2. “Panis et circenses”, de Os Mutantes
A psicodelia roqueira brasileira na mais pura seiva. Mutantes é inspiração para todes, mesmo que não saibam. Caetano e Gil, como sempre, transmutando a ideia de composição com letras que nos surpreendem sempre como se fosse a primeira vez. Os arranjos de Duprat e as vozes oníricas dos Mutantes em um perfeito caos ordenado. Questiona a ideia da tradição conservadora dos indivíduos, que infelizmente ainda nos assombra aqui no Brasil. Entre nós, é forte inspiração na hora de compor as nossas canções e no nosso jeito de ver o mundo. Para muito além disso, ela nos acompanha num pensamento coletivo sobre o modo como construímos a história do show de cada dia e como podemos nos alimentar dela mesma e não nos tornarmos as fatídicas “pessoas da sala de jantar”.

3. “Soluços”, de Jards Macalé
Jards por si só já oferece referências aos montes para nós. Não só como compositor, mas como produtor, como pessoa etc. “Soluços” traz a simplicidade da poesia como um tiro certo no que diz respeito ao que se quer dizer. Traz a noção de que não são necessários grandes rebuscamentos para se dizer o que quer. É uma escolha estética e poética. Provoca a interpretação, usando palavras tão cotidianas quanto os sentimentos colocados.

4. “Bárbaro”, de Trupe Chá de Boldo
Foi uma das primeiras músicas com a qual nos identificamos à primeira vista. Costumávamos tocar todas as vezes quando ainda tínhamos a formação acústica. Ela traz um senso de liberdade figurada no melhor dos humores no coração cego de apaixonado. Também é uma referência muito forte por ter dinâmicas diferentes ao longo da música (coisa que fazemos muito) e divisão de vozes divertidas juntamente com interpretações também divertidas.
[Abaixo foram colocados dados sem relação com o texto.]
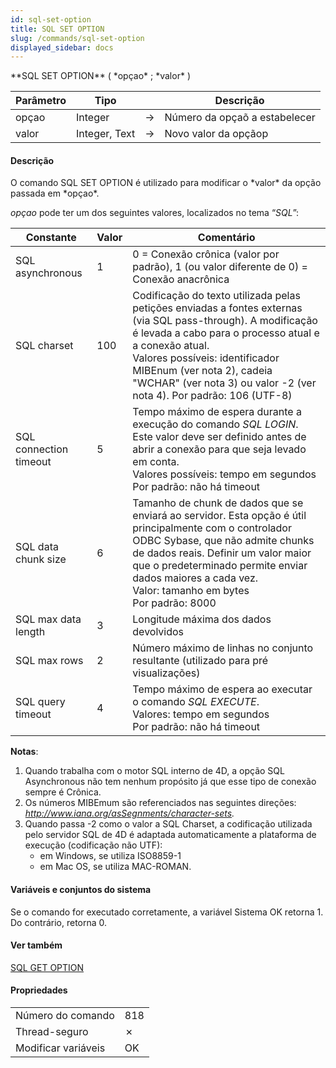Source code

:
 ```yaml
---
id: sql-set-option
title: SQL SET OPTION
slug: /commands/sql-set-option
displayed_sidebar: docs
---
```


<!--REF #_command_.SQL SET OPTION.Syntax-->**SQL SET OPTION** ( *opçao* ; *valor* )<!-- END REF-->
<!--REF #_command_.SQL SET OPTION.Params-->
| Parâmetro | Tipo |  | Descrição |
| --- | --- | --- | --- |
| opçao | Integer | &#8594;  | Número da opçaõ a estabelecer |
| valor | Integer, Text | &#8594;  | Novo valor da opçãop |

<!-- END REF-->

#### Descrição 

<!--REF #_command_.SQL SET OPTION.Summary-->O comando SQL SET OPTION é utilizado para modificar o *valor* da opção passada em *opçao*.<!-- END REF-->  
  
*opçao* pode ter um dos seguintes valores, localizados no tema “*SQL*”:  
  
| Constante              | Valor | Comentário                                                                                                                                                                                                                                                                                                               |
| ---------------------- | ----- | ------------------------------------------------------------------------------------------------------------------------------------------------------------------------------------------------------------------------------------------------------------------------------------------------------------------------ |
| SQL asynchronous       | 1     | 0 = Conexão crônica (valor por padrão), 1 (ou valor diferente de 0) = Conexão anacrônica                                                                                                                                                                                                                                 |
| SQL charset            | 100   | Codificação do texto utilizada pelas petições enviadas a fontes externas (via SQL pass-through). A modificação é levada a cabo para o processo atual e a conexão atual.<br/>Valores possíveis: identificador MIBEnum (ver nota 2), cadeia "WCHAR" (ver nota 3) ou valor -2 (ver nota 4). Por padrão: 106 (UTF-8) |
| SQL connection timeout | 5     | Tempo máximo de espera durante a execução do comando *SQL LOGIN*. Este valor deve ser definido antes de abrir a conexão para que seja levado em conta.<br/>Valores possíveis: tempo em segundos<br/>Por padrão: não há timeout                                                                           |
| SQL data chunk size    | 6     | Tamanho de chunk de dados que se enviará ao servidor. Esta opção é útil principalmente com o controlador ODBC Sybase, que não admite chunks de dados reais. Definir um valor maior que o predeterminado permite enviar dados maiores a cada vez. <br/>Valor: tamanho em bytes<br/>Por padrão: 8000       |
| SQL max data length    | 3     | Longitude máxima dos dados devolvidos                                                                                                                                                                                                                                                                                    |
| SQL max rows           | 2     | Número máximo de linhas no conjunto resultante (utilizado para pré visualizações)                                                                                                                                                                                                                                        |
| SQL query timeout      | 4     | Tempo máximo de espera ao executar o comando *SQL EXECUTE*. <br/>Valores: tempo em segundos<br/>Por padrão: não há timeout                                                                                                                                                                               |

**Notas**:

1. Quando trabalha com o motor SQL interno de 4D, a opção SQL Asynchronous não tem nenhum propósito já que esse tipo de conexão sempre é Crônica.
2. Os números MIBEmum são referenciados nas seguintes direções: *http://www.iana.org/asSegnments/character-sets.*
3. Quando passa -2 como o valor a SQL Charset, a codificação utilizada pelo servidor SQL de 4D é adaptada automaticamente a plataforma de execução (codificação não UTF):  
   * em Windows, se utiliza ISO8859-1  
   * em Mac OS, se utiliza MAC-ROMAN.

#### Variáveis e conjuntos do sistema 

Se o comando for executado corretamente, a variável Sistema OK retorna 1\. Do contrário, retorna 0.

#### Ver também 

[SQL GET OPTION](sql-get-option.md)  

#### Propriedades

|  |  |
| --- | --- |
| Número do comando | 818 |
| Thread-seguro | &cross; |
| Modificar variáveis | OK |


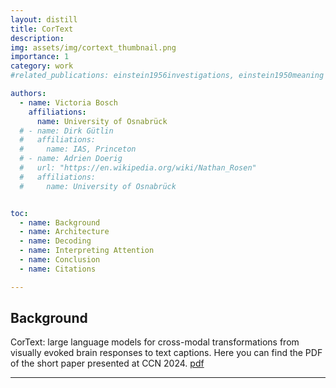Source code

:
 ```yaml
---
layout: distill
title: CorText
description: 
img: assets/img/cortext_thumbnail.png
importance: 1
category: work
#related_publications: einstein1956investigations, einstein1950meaning

authors:
  - name: Victoria Bosch
    affiliations:
      name: University of Osnabrück
  # - name: Dirk Gütlin
  #   affiliations:
  #     name: IAS, Princeton
  # - name: Adrien Doerig
  #   url: "https://en.wikipedia.org/wiki/Nathan_Rosen"
  #   affiliations:
  #     name: University of Osnabrück


toc:
  - name: Background
  - name: Architecture
  - name: Decoding
  - name: Interpreting Attention
  - name: Conclusion
  - name: Citations

---
```


## Background

CorText: large language models for cross-modal transformations from visually evoked brain responses to text captions. 
Here you can find the PDF of the short paper presented at CCN 2024. [pdf](/assets/pdf/Cortext_Bosch_CCN2024.pdf)
***

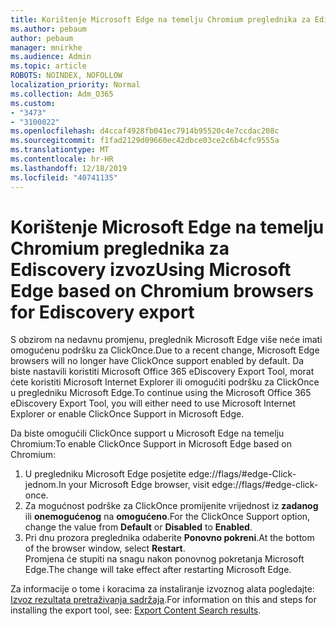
 ```yaml
---
title: Korištenje Microsoft Edge na temelju Chromium preglednika za Ediscovery izvoz
ms.author: pebaum
author: pebaum
manager: mnirkhe
ms.audience: Admin
ms.topic: article
ROBOTS: NOINDEX, NOFOLLOW
localization_priority: Normal
ms.collection: Adm_O365
ms.custom:
- "3473"
- "3100022"
ms.openlocfilehash: d4ccaf4928fb041ec7914b95520c4e7ccdac208c
ms.sourcegitcommit: f1fad2129d09660ec42dbce03ce2c6b4cfc9555a
ms.translationtype: MT
ms.contentlocale: hr-HR
ms.lasthandoff: 12/18/2019
ms.locfileid: "40741135"
---
```

# <a name="using-microsoft-edge-based-on-chromium-browsers-for-ediscovery-export"></a><span data-ttu-id="2e2be-102">Korištenje Microsoft Edge na temelju Chromium preglednika za Ediscovery izvoz</span><span class="sxs-lookup"><span data-stu-id="2e2be-102">Using Microsoft Edge based on Chromium browsers for Ediscovery export</span></span>

<span data-ttu-id="2e2be-103">S obzirom na nedavnu promjenu, preglednik Microsoft Edge više neće imati omogućenu podršku za ClickOnce.</span><span class="sxs-lookup"><span data-stu-id="2e2be-103">Due to a recent change, Microsoft Edge browsers will no longer have ClickOnce support enabled by default.</span></span> <span data-ttu-id="2e2be-104">Da biste nastavili koristiti Microsoft Office 365 eDiscovery Export Tool, morat ćete koristiti Microsoft Internet Explorer ili omogućiti podršku za ClickOnce u pregledniku Microsoft Edge.</span><span class="sxs-lookup"><span data-stu-id="2e2be-104">To continue using the Microsoft Office 365 eDiscovery Export Tool, you will either need to use Microsoft Internet Explorer or enable ClickOnce Support in Microsoft Edge.</span></span> 

<span data-ttu-id="2e2be-105">Da biste omogućili ClickOnce support u Microsoft Edge na temelju Chromium:</span><span class="sxs-lookup"><span data-stu-id="2e2be-105">To enable ClickOnce Support in Microsoft Edge based on Chromium:</span></span> 
1. <span data-ttu-id="2e2be-106">U pregledniku Microsoft Edge posjetite edge://flags/#edge-Click-jednom.</span><span class="sxs-lookup"><span data-stu-id="2e2be-106">In your Microsoft Edge browser, visit edge://flags/#edge-click-once.</span></span>
2. <span data-ttu-id="2e2be-107">Za mogućnost podrške za ClickOnce promijenite vrijednost iz **zadanog** ili **onemogućenog** na **omogućeno**.</span><span class="sxs-lookup"><span data-stu-id="2e2be-107">For the ClickOnce Support option, change the value from **Default** or **Disabled** to **Enabled**.</span></span> 
3. <span data-ttu-id="2e2be-108">Pri dnu prozora preglednika odaberite **Ponovno pokreni**.</span><span class="sxs-lookup"><span data-stu-id="2e2be-108">At the bottom of the browser window, select **Restart**.</span></span> <br>
 <span data-ttu-id="2e2be-109">Promjena će stupiti na snagu nakon ponovnog pokretanja Microsoft Edge.</span><span class="sxs-lookup"><span data-stu-id="2e2be-109">The change will take effect after restarting Microsoft Edge.</span></span> 

<span data-ttu-id="2e2be-110">Za informacije o tome i koracima za instaliranje izvoznog alata pogledajte: [Izvoz rezultata pretraživanja sadržaja](https://docs.microsoft.com/microsoft-365/compliance/export-search-results).</span><span class="sxs-lookup"><span data-stu-id="2e2be-110">For information on this and steps for installing the  export tool, see: [ Export Content Search results](https://docs.microsoft.com/microsoft-365/compliance/export-search-results).</span></span>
5. “Mar morro”, de Trupe Chá de Boldo
Nós nos apaixonamos por essa música num momento de divisão de águas na história da banda. Ela marca o momento em que decidimos o rumo que iríamos tomar, a mensagem que iríamos passar, o lugar aonde queríamos chegar. Ela traz a sonoridade que o tempo teria se tivesse uma. De algo que passa, emociona e muitas vezes te faz querer ficar nele por mais tempo. É uma obra dos nossos queridos amigues da Trupe Chá de Boldo, grupo que nos inspira muito desde o começo e nos acompanha no cenário independente da música paulistana.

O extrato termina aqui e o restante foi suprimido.